The tf.distribute.Strategy
allows TensorFlow developers to distribute model training to multiple GPUs/TPUs and machines. This repository implements the Metaflow @tensorflow
decorator, which sets up a multi-node Metaflow step to use this functionality.
Install this experimental module:
pip install metaflow-tensorflow
This package will add a Metaflow extension to your already installed Metaflow, so you can use the tensorflow
decorator.
from metaflow import FlowSpec, step, tensorflow, ...
The rest of this README.md
file describes how you can use TensorFlow with Metaflow in the single node and multi-node cases which require @tensorflow
.
The examples in this repository are based on the original TensorFlow Examples.
Directory | TensorFlow script description |
---|---|
MirroredStrategy | Synchronous distributed training on multiple GPUs on one machine. |
MultiWorkerMirroredStrategy | Synchronous distributed training across multiple workers, each with potentially multiple GPUs. |
Not yet tested, please reach out to the Outerbounds team if you need help.

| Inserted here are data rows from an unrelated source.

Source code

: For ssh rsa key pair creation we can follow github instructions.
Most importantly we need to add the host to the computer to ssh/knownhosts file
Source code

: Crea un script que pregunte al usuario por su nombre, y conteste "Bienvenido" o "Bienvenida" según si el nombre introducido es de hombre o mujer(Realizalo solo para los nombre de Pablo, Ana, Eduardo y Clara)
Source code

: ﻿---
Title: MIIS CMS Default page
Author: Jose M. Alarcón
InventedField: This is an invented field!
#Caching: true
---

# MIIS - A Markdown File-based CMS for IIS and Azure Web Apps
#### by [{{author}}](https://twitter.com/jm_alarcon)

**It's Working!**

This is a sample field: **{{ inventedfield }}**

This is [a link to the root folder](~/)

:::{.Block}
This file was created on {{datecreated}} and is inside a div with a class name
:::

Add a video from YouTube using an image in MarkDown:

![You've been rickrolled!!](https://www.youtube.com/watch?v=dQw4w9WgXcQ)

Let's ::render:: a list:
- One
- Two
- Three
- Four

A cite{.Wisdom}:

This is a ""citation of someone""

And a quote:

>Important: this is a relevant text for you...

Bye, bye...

From TensorFlow documentation: Do not install TensorFlow with conda. It may not have the latest stable version. pip is recommended since TensorFlow is only officially released to PyPI.
We have found the easiest way to install TensorFlow for GPU is to use the pre-made Docker image tensorflow/tensorflow:latest-gpu
.
See TensorFlow documentation on this matter.
The TL;DR is to use a flavor of tf.distribute.Strategy
, which implement mechanisms to handle worker failures gracefully.
metaflow-tensorflow
is distributed under the Apache License.